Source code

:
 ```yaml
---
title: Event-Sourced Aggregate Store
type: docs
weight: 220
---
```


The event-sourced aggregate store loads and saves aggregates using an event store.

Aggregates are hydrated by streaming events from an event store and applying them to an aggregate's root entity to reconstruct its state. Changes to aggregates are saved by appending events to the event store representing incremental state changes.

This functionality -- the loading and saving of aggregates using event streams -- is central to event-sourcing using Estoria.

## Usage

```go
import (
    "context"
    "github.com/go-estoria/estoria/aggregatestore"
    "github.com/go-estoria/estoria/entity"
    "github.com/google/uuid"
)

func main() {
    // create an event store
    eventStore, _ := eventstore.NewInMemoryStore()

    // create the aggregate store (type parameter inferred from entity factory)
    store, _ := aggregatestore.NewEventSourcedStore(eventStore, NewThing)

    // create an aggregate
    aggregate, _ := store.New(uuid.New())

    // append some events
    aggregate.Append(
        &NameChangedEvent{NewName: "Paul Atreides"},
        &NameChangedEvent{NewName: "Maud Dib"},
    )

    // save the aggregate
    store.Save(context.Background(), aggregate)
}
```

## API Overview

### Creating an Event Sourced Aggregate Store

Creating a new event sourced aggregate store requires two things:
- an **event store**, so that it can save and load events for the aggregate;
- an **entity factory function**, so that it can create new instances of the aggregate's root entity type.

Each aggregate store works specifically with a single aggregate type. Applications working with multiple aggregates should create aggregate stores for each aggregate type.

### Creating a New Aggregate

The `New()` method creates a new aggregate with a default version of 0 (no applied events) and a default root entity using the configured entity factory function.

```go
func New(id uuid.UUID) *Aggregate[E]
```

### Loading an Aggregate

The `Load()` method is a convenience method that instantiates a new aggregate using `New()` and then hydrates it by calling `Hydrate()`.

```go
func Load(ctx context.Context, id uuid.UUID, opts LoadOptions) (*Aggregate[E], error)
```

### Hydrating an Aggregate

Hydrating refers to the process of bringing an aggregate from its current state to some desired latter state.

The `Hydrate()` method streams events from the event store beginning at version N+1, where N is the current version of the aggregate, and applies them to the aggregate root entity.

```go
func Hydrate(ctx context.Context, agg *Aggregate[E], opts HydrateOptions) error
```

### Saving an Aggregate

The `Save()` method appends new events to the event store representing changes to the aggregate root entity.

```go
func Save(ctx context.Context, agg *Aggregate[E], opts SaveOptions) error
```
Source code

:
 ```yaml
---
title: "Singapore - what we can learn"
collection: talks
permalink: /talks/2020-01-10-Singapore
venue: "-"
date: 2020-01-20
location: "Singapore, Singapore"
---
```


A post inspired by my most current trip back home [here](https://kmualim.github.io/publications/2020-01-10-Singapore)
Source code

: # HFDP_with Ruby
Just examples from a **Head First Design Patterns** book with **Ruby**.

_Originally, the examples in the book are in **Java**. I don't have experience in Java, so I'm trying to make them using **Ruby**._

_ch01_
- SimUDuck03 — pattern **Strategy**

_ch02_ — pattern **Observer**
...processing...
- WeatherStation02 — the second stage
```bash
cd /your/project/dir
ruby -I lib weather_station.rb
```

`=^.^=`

WORK INSTRUCTION:
Beginning with the very first line of the records above, please retype each line through the one that has "Aggregates are hydrated", and add nothing.

EXERCISE RESPONSE:
Source code

:
 ```yaml
---
title: Event-Sourced Aggregate Store
type: docs
weight: 220
---
```


The event-sourced aggregate store loads and saves aggregates using an event store.

Aggregates are hydrated by streaming events from an event store and applying them to an aggregate's root entity to reconstruct its state. Changes to aggregates are saved by appending events to the event store representing incremental state changes.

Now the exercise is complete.